## Records to process
========================
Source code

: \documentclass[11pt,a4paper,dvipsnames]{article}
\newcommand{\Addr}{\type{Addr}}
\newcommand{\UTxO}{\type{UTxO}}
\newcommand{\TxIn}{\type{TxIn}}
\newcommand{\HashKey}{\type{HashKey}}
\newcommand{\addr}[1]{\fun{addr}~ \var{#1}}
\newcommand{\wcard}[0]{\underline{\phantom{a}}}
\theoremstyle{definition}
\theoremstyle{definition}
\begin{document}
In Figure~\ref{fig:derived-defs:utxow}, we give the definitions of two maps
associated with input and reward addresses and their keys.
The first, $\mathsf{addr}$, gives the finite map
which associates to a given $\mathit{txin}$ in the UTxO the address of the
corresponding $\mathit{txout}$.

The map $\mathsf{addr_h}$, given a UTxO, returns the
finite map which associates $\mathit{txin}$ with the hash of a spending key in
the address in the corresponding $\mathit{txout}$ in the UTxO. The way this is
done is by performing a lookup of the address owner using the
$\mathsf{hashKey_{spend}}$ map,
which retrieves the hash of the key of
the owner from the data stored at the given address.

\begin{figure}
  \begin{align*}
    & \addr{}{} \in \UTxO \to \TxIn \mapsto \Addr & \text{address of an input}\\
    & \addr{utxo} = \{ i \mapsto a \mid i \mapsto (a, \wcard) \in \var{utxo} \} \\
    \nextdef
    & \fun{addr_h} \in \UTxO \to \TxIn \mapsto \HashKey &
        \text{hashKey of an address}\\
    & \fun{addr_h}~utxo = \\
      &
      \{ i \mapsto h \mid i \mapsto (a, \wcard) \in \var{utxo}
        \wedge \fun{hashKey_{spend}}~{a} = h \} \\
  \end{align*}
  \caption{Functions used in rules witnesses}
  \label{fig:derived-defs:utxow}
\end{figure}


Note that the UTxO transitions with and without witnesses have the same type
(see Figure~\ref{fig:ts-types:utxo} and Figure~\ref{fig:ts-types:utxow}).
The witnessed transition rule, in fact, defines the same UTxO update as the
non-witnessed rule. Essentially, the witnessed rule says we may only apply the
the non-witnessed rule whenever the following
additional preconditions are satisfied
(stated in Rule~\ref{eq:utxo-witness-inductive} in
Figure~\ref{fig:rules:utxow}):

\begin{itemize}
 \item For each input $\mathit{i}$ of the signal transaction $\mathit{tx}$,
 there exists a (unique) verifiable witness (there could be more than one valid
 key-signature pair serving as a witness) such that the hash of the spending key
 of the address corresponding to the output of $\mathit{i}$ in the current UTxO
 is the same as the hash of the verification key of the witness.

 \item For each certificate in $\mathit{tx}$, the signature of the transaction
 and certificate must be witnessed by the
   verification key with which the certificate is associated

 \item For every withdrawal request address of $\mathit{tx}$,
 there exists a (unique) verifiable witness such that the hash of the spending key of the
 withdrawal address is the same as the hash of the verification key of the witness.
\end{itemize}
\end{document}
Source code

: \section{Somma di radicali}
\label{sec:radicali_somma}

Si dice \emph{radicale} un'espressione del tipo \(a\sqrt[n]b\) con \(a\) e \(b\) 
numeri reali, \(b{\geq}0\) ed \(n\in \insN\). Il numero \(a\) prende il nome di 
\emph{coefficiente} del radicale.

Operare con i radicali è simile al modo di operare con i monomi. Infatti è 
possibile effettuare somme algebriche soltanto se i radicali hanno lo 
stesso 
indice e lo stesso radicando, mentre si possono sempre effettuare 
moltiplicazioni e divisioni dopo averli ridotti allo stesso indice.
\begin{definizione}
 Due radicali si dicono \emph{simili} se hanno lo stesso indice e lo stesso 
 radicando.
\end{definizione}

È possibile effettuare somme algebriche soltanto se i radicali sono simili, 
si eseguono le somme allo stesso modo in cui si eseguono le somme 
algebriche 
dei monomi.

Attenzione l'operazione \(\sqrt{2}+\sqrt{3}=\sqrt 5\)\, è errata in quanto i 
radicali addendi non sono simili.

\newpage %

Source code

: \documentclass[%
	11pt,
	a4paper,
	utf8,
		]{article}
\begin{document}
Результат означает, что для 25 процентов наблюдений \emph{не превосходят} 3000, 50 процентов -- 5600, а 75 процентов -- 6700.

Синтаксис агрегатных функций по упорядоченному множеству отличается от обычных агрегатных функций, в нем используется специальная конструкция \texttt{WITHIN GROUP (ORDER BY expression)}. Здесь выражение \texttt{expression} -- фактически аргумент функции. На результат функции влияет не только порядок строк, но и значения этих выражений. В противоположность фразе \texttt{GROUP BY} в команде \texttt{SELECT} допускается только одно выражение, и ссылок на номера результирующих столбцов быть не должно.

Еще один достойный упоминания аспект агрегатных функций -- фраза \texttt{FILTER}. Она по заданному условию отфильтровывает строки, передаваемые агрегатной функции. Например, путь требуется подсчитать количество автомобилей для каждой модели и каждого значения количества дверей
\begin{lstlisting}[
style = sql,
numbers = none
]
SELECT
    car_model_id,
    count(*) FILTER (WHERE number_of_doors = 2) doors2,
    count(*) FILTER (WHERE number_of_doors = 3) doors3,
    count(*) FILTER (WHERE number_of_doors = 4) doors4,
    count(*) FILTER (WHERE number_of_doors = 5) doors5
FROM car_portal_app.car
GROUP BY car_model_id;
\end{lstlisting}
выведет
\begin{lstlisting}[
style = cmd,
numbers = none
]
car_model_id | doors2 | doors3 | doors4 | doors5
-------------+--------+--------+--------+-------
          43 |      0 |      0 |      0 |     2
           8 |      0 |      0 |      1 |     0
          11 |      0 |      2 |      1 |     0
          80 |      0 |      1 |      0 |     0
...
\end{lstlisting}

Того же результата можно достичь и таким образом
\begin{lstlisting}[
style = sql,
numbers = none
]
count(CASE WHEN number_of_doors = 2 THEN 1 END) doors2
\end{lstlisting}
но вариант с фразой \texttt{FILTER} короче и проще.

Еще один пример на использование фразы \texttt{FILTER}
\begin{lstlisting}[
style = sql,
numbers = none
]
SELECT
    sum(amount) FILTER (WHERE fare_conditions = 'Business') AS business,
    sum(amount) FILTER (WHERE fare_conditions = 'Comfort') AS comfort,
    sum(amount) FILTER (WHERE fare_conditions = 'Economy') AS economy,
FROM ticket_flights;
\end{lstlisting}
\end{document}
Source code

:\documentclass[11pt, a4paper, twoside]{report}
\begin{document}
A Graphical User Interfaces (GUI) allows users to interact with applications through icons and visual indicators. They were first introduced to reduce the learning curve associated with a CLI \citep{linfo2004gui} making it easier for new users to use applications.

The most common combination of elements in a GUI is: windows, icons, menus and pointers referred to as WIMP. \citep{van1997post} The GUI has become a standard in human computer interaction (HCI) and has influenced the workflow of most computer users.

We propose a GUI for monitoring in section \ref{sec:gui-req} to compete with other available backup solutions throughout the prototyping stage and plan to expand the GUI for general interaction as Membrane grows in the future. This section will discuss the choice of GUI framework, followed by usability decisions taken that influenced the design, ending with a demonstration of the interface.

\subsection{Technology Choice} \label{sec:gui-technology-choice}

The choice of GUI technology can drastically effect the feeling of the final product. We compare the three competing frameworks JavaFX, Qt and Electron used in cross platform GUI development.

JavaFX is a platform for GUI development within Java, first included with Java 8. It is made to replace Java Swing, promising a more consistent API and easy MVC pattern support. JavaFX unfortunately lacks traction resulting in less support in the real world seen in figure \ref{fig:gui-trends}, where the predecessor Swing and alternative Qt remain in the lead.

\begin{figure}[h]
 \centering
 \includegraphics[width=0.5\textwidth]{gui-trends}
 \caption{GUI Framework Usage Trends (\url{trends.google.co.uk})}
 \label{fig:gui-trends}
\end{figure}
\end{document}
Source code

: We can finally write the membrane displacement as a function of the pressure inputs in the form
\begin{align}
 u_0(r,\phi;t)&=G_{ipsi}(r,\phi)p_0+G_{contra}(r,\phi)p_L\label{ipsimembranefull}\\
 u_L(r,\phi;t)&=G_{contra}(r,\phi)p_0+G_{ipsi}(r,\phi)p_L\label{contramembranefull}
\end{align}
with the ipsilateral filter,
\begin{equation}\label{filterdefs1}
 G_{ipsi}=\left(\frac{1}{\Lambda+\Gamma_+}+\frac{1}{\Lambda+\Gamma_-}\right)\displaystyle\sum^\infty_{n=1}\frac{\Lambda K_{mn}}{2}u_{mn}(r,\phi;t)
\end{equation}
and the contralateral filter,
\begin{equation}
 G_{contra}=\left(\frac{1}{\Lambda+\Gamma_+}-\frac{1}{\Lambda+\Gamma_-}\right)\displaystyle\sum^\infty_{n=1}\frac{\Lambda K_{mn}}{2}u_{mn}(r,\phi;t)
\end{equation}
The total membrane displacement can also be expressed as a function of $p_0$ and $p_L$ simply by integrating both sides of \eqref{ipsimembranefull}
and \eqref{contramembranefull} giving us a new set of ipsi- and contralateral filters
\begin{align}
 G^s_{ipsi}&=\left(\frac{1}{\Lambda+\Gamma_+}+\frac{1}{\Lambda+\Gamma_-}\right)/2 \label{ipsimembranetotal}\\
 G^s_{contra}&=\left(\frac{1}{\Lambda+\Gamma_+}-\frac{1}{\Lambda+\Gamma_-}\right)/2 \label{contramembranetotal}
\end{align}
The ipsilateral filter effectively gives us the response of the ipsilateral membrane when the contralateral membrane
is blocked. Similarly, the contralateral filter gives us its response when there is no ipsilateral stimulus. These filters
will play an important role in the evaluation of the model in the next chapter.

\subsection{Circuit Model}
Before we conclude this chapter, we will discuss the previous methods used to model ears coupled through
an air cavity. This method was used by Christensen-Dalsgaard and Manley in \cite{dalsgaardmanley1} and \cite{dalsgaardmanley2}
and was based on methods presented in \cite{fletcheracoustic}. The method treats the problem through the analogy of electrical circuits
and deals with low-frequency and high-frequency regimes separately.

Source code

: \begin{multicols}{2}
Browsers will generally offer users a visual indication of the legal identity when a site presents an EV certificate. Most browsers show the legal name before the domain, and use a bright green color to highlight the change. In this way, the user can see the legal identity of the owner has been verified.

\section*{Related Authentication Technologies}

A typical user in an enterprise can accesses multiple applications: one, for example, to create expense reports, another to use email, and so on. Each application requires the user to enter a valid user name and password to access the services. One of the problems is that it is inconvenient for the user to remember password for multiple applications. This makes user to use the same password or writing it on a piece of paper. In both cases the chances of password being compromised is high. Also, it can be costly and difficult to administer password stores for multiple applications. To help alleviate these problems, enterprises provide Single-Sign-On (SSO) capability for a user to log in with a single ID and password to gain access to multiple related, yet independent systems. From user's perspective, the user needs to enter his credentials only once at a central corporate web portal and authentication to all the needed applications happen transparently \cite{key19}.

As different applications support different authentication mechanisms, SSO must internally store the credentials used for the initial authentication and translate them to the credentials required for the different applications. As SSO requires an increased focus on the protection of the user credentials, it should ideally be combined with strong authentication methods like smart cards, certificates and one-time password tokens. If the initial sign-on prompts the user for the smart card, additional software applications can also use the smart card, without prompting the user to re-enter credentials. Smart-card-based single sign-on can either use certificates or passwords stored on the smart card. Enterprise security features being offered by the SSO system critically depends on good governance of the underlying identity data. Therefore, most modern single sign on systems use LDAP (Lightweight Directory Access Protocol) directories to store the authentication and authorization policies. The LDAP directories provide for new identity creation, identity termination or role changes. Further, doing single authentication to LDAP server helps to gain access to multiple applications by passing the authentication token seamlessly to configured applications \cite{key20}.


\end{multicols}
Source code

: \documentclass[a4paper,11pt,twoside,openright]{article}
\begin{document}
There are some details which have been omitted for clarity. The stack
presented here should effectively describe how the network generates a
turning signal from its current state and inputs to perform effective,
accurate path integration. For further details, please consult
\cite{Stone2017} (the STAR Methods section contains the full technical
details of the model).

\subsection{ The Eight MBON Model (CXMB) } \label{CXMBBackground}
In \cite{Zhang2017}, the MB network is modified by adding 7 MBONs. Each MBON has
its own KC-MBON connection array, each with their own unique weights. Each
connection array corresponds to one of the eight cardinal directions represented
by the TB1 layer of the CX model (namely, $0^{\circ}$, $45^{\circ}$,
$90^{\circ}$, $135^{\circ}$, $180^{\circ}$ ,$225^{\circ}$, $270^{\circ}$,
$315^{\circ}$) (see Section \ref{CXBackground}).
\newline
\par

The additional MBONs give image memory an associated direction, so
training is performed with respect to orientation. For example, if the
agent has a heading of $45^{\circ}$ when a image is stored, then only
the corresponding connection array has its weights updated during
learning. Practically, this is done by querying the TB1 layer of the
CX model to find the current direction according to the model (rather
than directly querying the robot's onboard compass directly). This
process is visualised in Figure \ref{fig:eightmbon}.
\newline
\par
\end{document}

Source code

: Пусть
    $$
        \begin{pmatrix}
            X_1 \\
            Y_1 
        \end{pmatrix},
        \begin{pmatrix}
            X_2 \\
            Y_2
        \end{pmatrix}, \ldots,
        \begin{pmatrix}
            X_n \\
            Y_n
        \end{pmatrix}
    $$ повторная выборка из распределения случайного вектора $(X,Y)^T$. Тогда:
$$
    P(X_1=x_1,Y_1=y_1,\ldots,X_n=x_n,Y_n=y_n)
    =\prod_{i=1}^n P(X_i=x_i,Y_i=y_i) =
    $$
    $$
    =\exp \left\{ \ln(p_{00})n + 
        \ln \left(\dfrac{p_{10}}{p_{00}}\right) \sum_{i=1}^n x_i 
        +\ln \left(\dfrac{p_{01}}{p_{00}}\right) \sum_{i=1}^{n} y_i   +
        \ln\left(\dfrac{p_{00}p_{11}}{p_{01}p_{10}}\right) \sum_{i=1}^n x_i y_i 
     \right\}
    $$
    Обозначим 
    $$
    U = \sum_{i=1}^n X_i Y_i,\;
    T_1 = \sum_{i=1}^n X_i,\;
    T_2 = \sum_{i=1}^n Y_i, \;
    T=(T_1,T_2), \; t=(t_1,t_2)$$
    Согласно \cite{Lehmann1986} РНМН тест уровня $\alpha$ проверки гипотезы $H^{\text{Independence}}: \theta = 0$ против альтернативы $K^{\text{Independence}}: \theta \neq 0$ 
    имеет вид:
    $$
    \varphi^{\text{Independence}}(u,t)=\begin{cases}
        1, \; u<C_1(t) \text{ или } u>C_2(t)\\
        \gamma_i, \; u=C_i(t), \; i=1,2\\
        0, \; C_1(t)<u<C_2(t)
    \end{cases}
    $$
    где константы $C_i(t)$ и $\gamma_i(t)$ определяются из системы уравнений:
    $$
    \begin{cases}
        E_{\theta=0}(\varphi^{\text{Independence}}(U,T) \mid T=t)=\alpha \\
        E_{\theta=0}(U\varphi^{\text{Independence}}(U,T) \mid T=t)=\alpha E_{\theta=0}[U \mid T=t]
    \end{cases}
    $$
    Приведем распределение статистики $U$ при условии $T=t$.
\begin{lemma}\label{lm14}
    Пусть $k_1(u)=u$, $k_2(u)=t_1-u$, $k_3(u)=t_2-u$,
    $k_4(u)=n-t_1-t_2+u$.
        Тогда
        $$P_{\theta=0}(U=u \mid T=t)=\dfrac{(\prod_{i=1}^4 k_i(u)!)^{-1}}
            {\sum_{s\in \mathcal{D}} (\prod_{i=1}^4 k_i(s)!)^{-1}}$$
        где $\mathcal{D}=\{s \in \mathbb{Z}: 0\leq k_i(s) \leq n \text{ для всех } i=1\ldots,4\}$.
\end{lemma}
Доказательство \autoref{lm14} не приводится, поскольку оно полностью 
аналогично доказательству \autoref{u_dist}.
========================
## Your task
Pull every line with the string "transaction" out of the material.

## Task output
 \item For each input $\mathit{i}$ of the signal transaction $\mathit{tx}$,
 \item For each certificate in $\mathit{tx}$, the signature of the transaction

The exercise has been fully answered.